It's been another week with far more retail news than there is time in the day. Below, we break down some things you may have missed during the week and what we're still thinking about.
From Victoria's Secret launching a podcast to a Hot Wheels and Gucci collab, here's our closeout for the week.
What you may have missed
Victoria's Secret is podcasting now because why not?
As part of its effort to emerge from its reputation as a lingerie brand dependent on the male gaze, Victoria's Secret on Wednesday launched a podcast, VS Voices, spearheaded by Girlgaze founder Amanda de Cadenet.
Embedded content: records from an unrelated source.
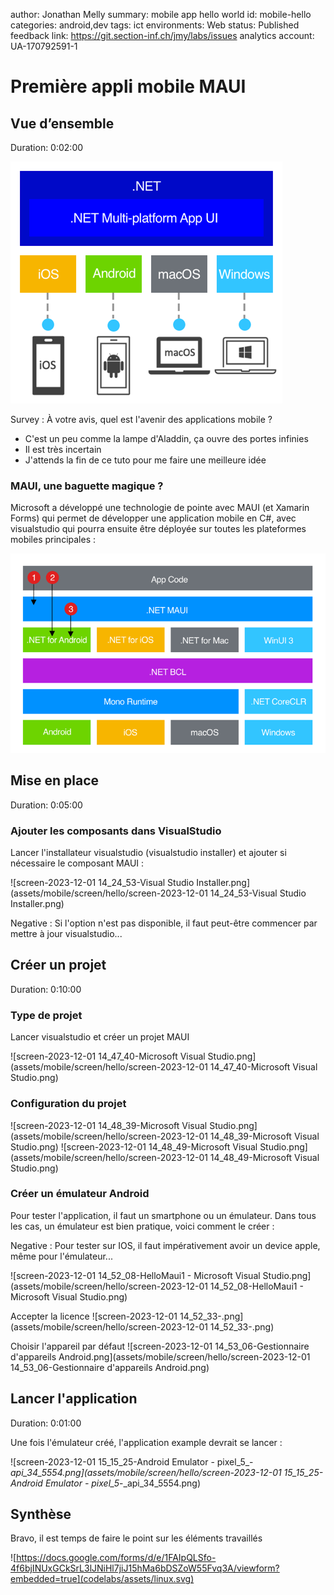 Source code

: author: Jonathan Melly
summary: mobile app hello world
id: mobile-hello
categories: android,dev
tags: ict
environments: Web
status: Published
feedback link: https://git.section-inf.ch/jmy/labs/issues
analytics account: UA-170792591-1

# Première appli mobile MAUI

## Vue d’ensemble
Duration: 0:02:00

![overview](assets/mobile/maui-overview.png)

Survey
: À votre avis, quel est l'avenir des applications mobile ?
<ul>
<li>C'est un peu comme la lampe d'Aladdin, ça ouvre des portes infinies</li>
<li>Il est très incertain</li>
<li>J'attends la fin de ce tuto pour me faire une meilleure idée</li>
</ul>

### MAUI, une baguette magique ?
Microsoft a développé une technologie de pointe avec MAUI (et Xamarin Forms) qui permet de développer
une application mobile en C#, avec visualstudio qui pourra ensuite être déployée sur toutes les plateformes
mobiles principales :

![overview](assets/mobile/maui-detail-archi.png)

## Mise en place
Duration: 0:05:00

### Ajouter les composants dans VisualStudio
Lancer l'installateur visualstudio (visualstudio installer) et ajouter si
nécessaire le composant MAUI :

![screen-2023-12-01 14_24_53-Visual Studio Installer.png](assets/mobile/screen/hello/screen-2023-12-01 14_24_53-Visual Studio Installer.png)

Negative
: Si l'option n'est pas disponible, il faut peut-être commencer par mettre à jour visualstudio...

## Créer un projet
Duration: 0:10:00

### Type de projet
Lancer visualstudio et créer un projet MAUI

![screen-2023-12-01 14_47_40-Microsoft Visual Studio.png](assets/mobile/screen/hello/screen-2023-12-01 14_47_40-Microsoft Visual Studio.png)

### Configuration du projet

![screen-2023-12-01 14_48_39-Microsoft Visual Studio.png](assets/mobile/screen/hello/screen-2023-12-01 14_48_39-Microsoft Visual Studio.png)
![screen-2023-12-01 14_48_49-Microsoft Visual Studio.png](assets/mobile/screen/hello/screen-2023-12-01 14_48_49-Microsoft Visual Studio.png)

### Créer un émulateur Android
Pour tester l'application, il faut un smartphone ou un émulateur. 
Dans tous les cas, un émulateur est bien pratique, voici comment le créer :

Negative
: Pour tester sur IOS, il faut impérativement avoir un device apple, même pour l'émulateur...

![screen-2023-12-01 14_52_08-HelloMaui1 - Microsoft Visual Studio.png](assets/mobile/screen/hello/screen-2023-12-01 14_52_08-HelloMaui1 - Microsoft Visual Studio.png)

Accepter la licence
![screen-2023-12-01 14_52_33-.png](assets/mobile/screen/hello/screen-2023-12-01 14_52_33-.png)

Choisir l'appareil par défaut
![screen-2023-12-01 14_53_06-Gestionnaire d'appareils Android.png](assets/mobile/screen/hello/screen-2023-12-01 14_53_06-Gestionnaire d'appareils Android.png)

## Lancer l'application
Duration: 0:01:00

Une fois l'émulateur créé, l'application example devrait se lancer :

![screen-2023-12-01 15_15_25-Android Emulator - pixel_5_-_api_34_5554.png](assets/mobile/screen/hello/screen-2023-12-01 15_15_25-Android Emulator - pixel_5_-_api_34_5554.png)

## Synthèse
Bravo, il est temps de faire le point sur les éléments travaillés

![https://docs.google.com/forms/d/e/1FAIpQLSfo-4f6bjINUxGCkSrL3lJNiHl7jiJ15hMa6bDSZoW55Fvq3A/viewform?embedded=true](codelabs/assets/linux.svg)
Episodes will feature "a group of icons who share a common passion to drive positive change in the world," including members of the company's new VS Collective like Priyanka Chopra Jonas, Megan Rapinoe, Paloma Elsesser, Valentina Sampaio, Adut Akech and Eileen Gu, per a company press release.
That group, too, is an overt pivot from Victoria's Secret's infamous "angels," and was launched in June, shortly before the brand's official split from former parent L Brands. With new episodes dropping on Wednesdays, de Cadenet each week will interview a guest, starting with Chopra Jonas, who "explores how growing up in India helped define her as an advocate for women, how she balances ambition with emotional vulnerability and offers new insight into her grief around the death of her father, and how her culture reacted to her marriage to Nick Jonas."
Canada Goose plans first-ever footwear campaign
The apparel company, known for its luxury winter coats, expanded into the footwear space recently and on Wednesday this week released a preview of its first campaign for the category. The campaign, dubbed Force of Nature, features Romeo Beckham, Indigenous artist and activist Sarain Fox and Indigenous leader and former NHL player Jordin Tootoo. Each is profiled in the campaign to celebrate "what makes each of these personalities a Force of Nature."
All of the stories are told with the environment and weather as a driving force. Beckham's storyline takes place among the mountains, Fox's in the forest and Tootoo's in a foggy plain. The campaign explores what Canada Goose's "Live in the Open" motto means to each of the three, and pushes its two first footwear styles: the Snow Mantra Boot (made in the image of the brand's Snow Mantra Parka) and the Journey Boot (inspired by classic hiking boots worn in the Alps).
"The launch of Canada Goose Footwear is one of the most significant milestones in our more than six-decade history. We are bringing a completely new perspective to the category, balancing performance and luxury – which is the ultimate expression of our lifestyle brand," Dani Reiss, president and CEO of Canada Goose, said in a statement. "A Force of Nature is strong, dynamic and confident; all characteristics that Canada Goose enables."
All Rihanna sees is dollar signs
DTC lingerie company Savage x Fenty announced that it is delving into brick and mortar in 2022. Co-President and Chief Merchandising and Design Officer Christiane Pendarvis told Bloomberg that U.S. stores were part of its upcoming growth strategy and that the company is opening its own physical stores. The business, which is owned by Rihanna, may also expand its store presence to the European Union.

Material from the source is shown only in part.